Even if we can't bring ourselves to support comprehensive road-user-charging, we should at least be mandating the means to collect that data in all new vehicles. It's not necessary to encroach on people's privacy to do that. We do not need to track the detailed movement of every vehicle as a GPS based system might do. I envisage a simple on-board odometer that can be read using wireless technology. This is well within our technological capacity, and would not add significantly to the cost of a vehicle. It would be no more invasive of one's privacy than it is to read a gas or electricity meter.

The beauty of such an approach is that roadside odometer readers could be placed at cordon locations and jurisdictional boundaries in the same way that e-tag readers are currently deployed on toll roads. Motorist and Truck owners could be charged directly by the local authorities for the wear and tear as well as the congestion and emissions they cause within that jurisdiction. A simple, fair and neat way around all the gas-tax arguments. Lots more benefits if we use that for pay-as-you-drive insurance, eliminating annual car registration charges and tracking stolen vehicles.

Expand full comment
Jun 14, 2023Liked by David M Levinson

The data doesn't lie. Whim itself has found that taxi demand is indeed increased, walking and cycling decrease and PT barely changes. People do use shared cars a bit more as well. That is not a conceptual problem as you rightly say. It is a markets execution problem. Public transport is a market failure in which governments provide the difference between cost and demand. Supplements to public transport clearly struggle to make coin. The collapsing micromobility market in the absence of unthinking venture capital IPO potential demonstrates the mirage. The question that the managers of our public monies must then ask - what is the public benefit that micromobility options bring, what are the options to deliver those benefits and how much are we willing to pay to have those benefits? We may well end up with publicly tendered service models again. That said, the venture capitalist disruption shook people from their sleep and opened eyes to thinking about access and mobility. Even if most of it fails, it succeeded in breaking apart corrupted old models. As every business becomes some sort of data/financial services provider the big players will as you suggest be waiting to strike, to hover up at bargain prices any viable market. But the pickings may be slim! I regret everyday that the Minister of the day in New South Wales would not take the Visa/Mastercard offer and insisted that we enable cash. That cost the State more than a billion dollars for no additional service. It would have been cheaper to offer free travel for those considered reliant on cash (benefits recipients).

Expand full comment
Aug 11, 2023·edited Aug 11, 2023Liked by David M Levinson

"MaaS Hysteria". The app proposed is essentially what Citymapper already does in London (and which they tried to expand in scope with in-house private DRT, unsuccessfully).

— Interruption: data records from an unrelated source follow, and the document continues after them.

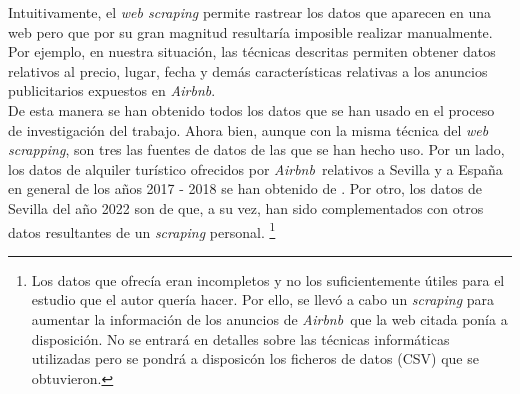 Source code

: \documentclass[a4paper]{article}
\newcommand*{\airbnb}{\textit{Airbnb}}
\newcommand*{\webscrapping}{\textit{web scrapping}}
\begin{document}
    \newpage 

        \noindent
        Intuitivamente, el \textit{web scraping} permite rastrear los datos que aparecen 
        en una web pero que por su gran magnitud resultaría imposible realizar manualmente. Por ejemplo, en nuestra situación, las técnicas descritas 
        permiten obtener datos relativos al precio, lugar, fecha y demás características relativas a los anuncios publicitarios expuestos en \airbnb. \\

        \noindent
        De esta manera se han obtenido todos los datos que se han usado en el proceso de investigación del trabajo. Ahora bien, aunque con la misma técnica
        del \webscrapping, son tres las fuentes de datos de las que se han hecho uso. Por un lado, los datos de alquiler turístico ofrecidos por 
        \airbnb \  relativos a Sevilla y a España en general de los años 2017 - 2018 se han obtenido de \cite{datahippo}. Por otro, los datos 
        de Sevilla del año 2022 son de \cite{insideairbnb} que, a su vez, han sido complementados con otros datos resultantes de un \textit{scraping} personal.
        \footnote{Los datos que ofrecía \cite{insideairbnb} eran incompletos y no los suficientemente útiles para el estudio que el autor quería hacer. Por ello,
        se llevó a cabo un \textit{scraping} para aumentar la información de los anuncios de \airbnb \ que la web citada ponía a disposición. No se 
        entrará en detalles sobre las técnicas informáticas utilizadas pero se pondrá a disposicón los ficheros de datos (CSV) que se obtuvieron.} 
\end{document}
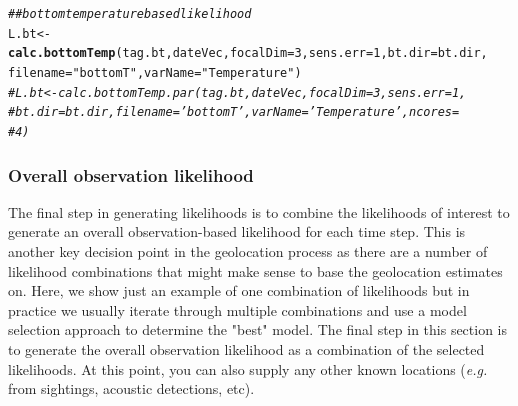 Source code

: \documentclass{article}\usepackage[]{graphicx}\usepackage[]{color}
\makeatletter
\newcommand{\hlnum}[1]{\textcolor[rgb]{0.686,0.059,0.569}{#1}}%
\newcommand{\hlstr}[1]{\textcolor[rgb]{0.192,0.494,0.8}{#1}}%
\newcommand{\hlcom}[1]{\textcolor[rgb]{0.678,0.584,0.686}{\textit{#1}}}%
\newcommand{\hlstd}[1]{\textcolor[rgb]{0.345,0.345,0.345}{#1}}%
\newcommand{\hlkwb}[1]{\textcolor[rgb]{0.69,0.353,0.396}{#1}}%
\newcommand{\hlkwc}[1]{\textcolor[rgb]{0.333,0.667,0.333}{#1}}%
\newcommand{\hlkwd}[1]{\textcolor[rgb]{0.737,0.353,0.396}{\textbf{#1}}}%
\newenvironment{kframe}{%
 \def\at@end@of@kframe{}%
 \ifinner\ifhmode%
  \def\at@end@of@kframe{\end{minipage}}%
  \begin{minipage}{\columnwidth}%
 \fi\fi%
 \def\FrameCommand##1{\hskip\@totalleftmargin \hskip-\fboxsep
 \colorbox{shadecolor}{##1}\hskip-\fboxsep
     \hskip-\linewidth \hskip-\@totalleftmargin \hskip\columnwidth}%
 \MakeFramed {\advance\hsize-\width
   \@totalleftmargin\z@ \linewidth\hsize
   \@setminipage}}%
 {\par\unskip\endMakeFramed%
 \at@end@of@kframe}
\newenvironment{knitrout}{}{} %
\newcommand{\eg}{\textit{e.g.} }
\makeatother
\begin{document}
\begin{knitrout}\small
{}\color{fgcolor}\begin{kframe}
\begin{alltt}
\hlcom{## bottom temperature based likelihood}
\hlstd{L.bt} \hlkwb{<-} \hlkwd{calc.bottomTemp}\hlstd{(tag.bt, dateVec,} \hlkwc{focalDim} \hlstd{=} \hlnum{3}\hlstd{,} \hlkwc{sens.err} \hlstd{=} \hlnum{1}\hlstd{,} \hlkwc{bt.dir} \hlstd{= bt.dir,}
    \hlkwc{filename} \hlstd{=} \hlstr{"bottomT"}\hlstd{,} \hlkwc{varName} \hlstd{=} \hlstr{"Temperature"}\hlstd{)}
\hlcom{# L.bt <- calc.bottomTemp.par(tag.bt, dateVec, focalDim = 3, sens.err = 1,}
\hlcom{# bt.dir = bt.dir, filename = 'bottomT', varName = 'Temperature', ncores =}
\hlcom{# 4)}
\end{alltt}
\end{kframe}
\end{knitrout}


\subsubsection{Overall observation likelihood}

The final step in generating likelihoods is to combine the likelihoods of interest to generate an overall observation-based likelihood for each time step. This is another key decision point in the geolocation process as there are a number of likelihood combinations that might make sense to base the geolocation estimates on. Here, we show just an example of one combination of likelihoods but in practice we usually iterate through multiple combinations and use a model selection approach to determine the "best" model. The final step in this section is to generate the overall observation likelihood as a combination of the selected likelihoods. At this point, you can also supply any other known locations (\eg from sightings, acoustic detections, etc).
\end{document}
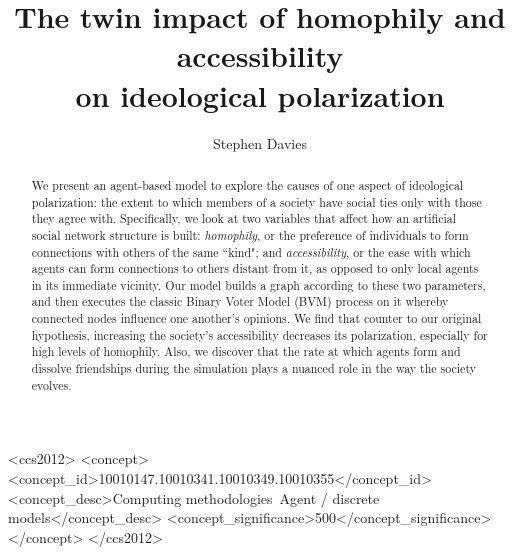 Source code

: \documentclass[sigconf]{acmart}
\begin{document}
\title{The twin impact of homophily and accessibility\\on ideological
polarization}


\author{Stephen Davies}

\renewcommand{\shortauthors}{S. Davies}


\begin{abstract}
We present an agent-based model to explore the causes of one aspect of
ideological polarization: the extent to which members of a society have social
ties only with those they agree with. Specifically, we look at two variables
that affect how an artificial social network structure is built:
\textit{homophily}, or the preference of individuals to form connections with
others of the same ``kind"; and \textit{accessibility}, or the ease with which
agents can form connections to others distant from it, as opposed to only
local agents in its immediate vicinity. Our model builds a graph according to
these two parameters, and then executes the classic Binary Voter Model (BVM)
process on it whereby connected nodes influence one another's opinions. We
find that counter to our original hypothesis, increasing the society's
accessibility decreases its polarization, especially for high levels of
homophily. Also, we discover that the rate at which agents form and dissolve
friendships during the simulation plays a nuanced role in the way the society
evolves.
\end{abstract}

%
%
\begin{CCSXML}
<ccs2012>
<concept>
<concept_id>10010147.10010341.10010349.10010355</concept_id>
<concept_desc>Computing methodologies~Agent / discrete models</concept_desc>
<concept_significance>500</concept_significance>
</concept>
</ccs2012>
\end{CCSXML}





\maketitle



\appendix



\end{document}
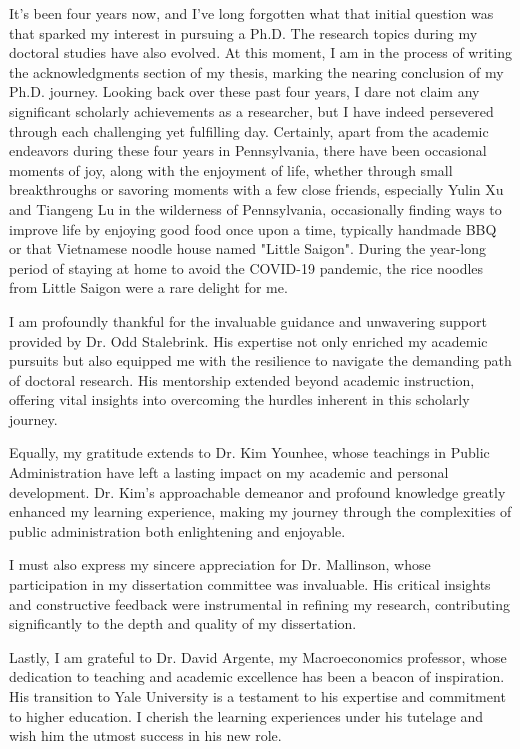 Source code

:It's been four years now, and I've long forgotten what that initial question was that sparked my interest in pursuing a Ph.D. The research topics during my doctoral studies have also evolved. At this moment, I am in the process of writing the acknowledgments section of my thesis, marking the nearing conclusion of my Ph.D. journey. Looking back over these past four years, I dare not claim any significant scholarly achievements as a researcher, but I have indeed persevered through each challenging yet fulfilling day. Certainly, apart from the academic endeavors during these four years in Pennsylvania, there have been occasional moments of joy, along with the enjoyment of life, whether through small breakthroughs or savoring moments with a few close friends, especially Yulin Xu and Tiangeng Lu in the wilderness of Pennsylvania, occasionally finding ways to improve life by enjoying good food once upon a time, typically handmade BBQ or that Vietnamese noodle house named "Little Saigon". During the year-long period of staying at home to avoid the COVID-19 pandemic, the rice noodles from Little Saigon were a rare delight for me.

I am profoundly thankful for the invaluable guidance and unwavering support provided by Dr. Odd Stalebrink. His expertise not only enriched my academic pursuits but also equipped me with the resilience to navigate the demanding path of doctoral research. His mentorship extended beyond academic instruction, offering vital insights into overcoming the hurdles inherent in this scholarly journey.

Equally, my gratitude extends to Dr. Kim Younhee, whose teachings in Public Administration have left a lasting impact on my academic and personal development. Dr. Kim's approachable demeanor and profound knowledge greatly enhanced my learning experience, making my journey through the complexities of public administration both enlightening and enjoyable.

I must also express my sincere appreciation for Dr. Mallinson, whose participation in my dissertation committee was invaluable. His critical insights and constructive feedback were instrumental in refining my research, contributing significantly to the depth and quality of my dissertation.

Lastly, I am grateful to Dr. David Argente, my Macroeconomics professor, whose dedication to teaching and academic excellence has been a beacon of inspiration. His transition to Yale University is a testament to his expertise and commitment to higher education. I cherish the learning experiences under his tutelage and wish him the utmost success in his new role.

Citing the cartel of payment card schemes (Visa/MC/Amex/CUP) as an example of a good way forward is problematic; as it allows a cartel to "toll" MaaS offerings. Ditto with other digital wallets (e.g. Wechat, PayPal etc.)

Open data, standardised APIs, and standardised NFC cards (e.g. ITSO) will be key to a way forward for MaaS competition and portability across cities; payment needs to happen but multiple options need to be supported to avoid lockin (including holding money on account with the MaaS service provider, which, again Citymapper kind of does in London with their Pass scheme although needs to use MC to make that operate practically--the Pass is actually a locked down MC NFC debit card that can drive contactless transport fare gates etc. but can't be used for more general payments, and the funding is "brokered" by Citymapper.)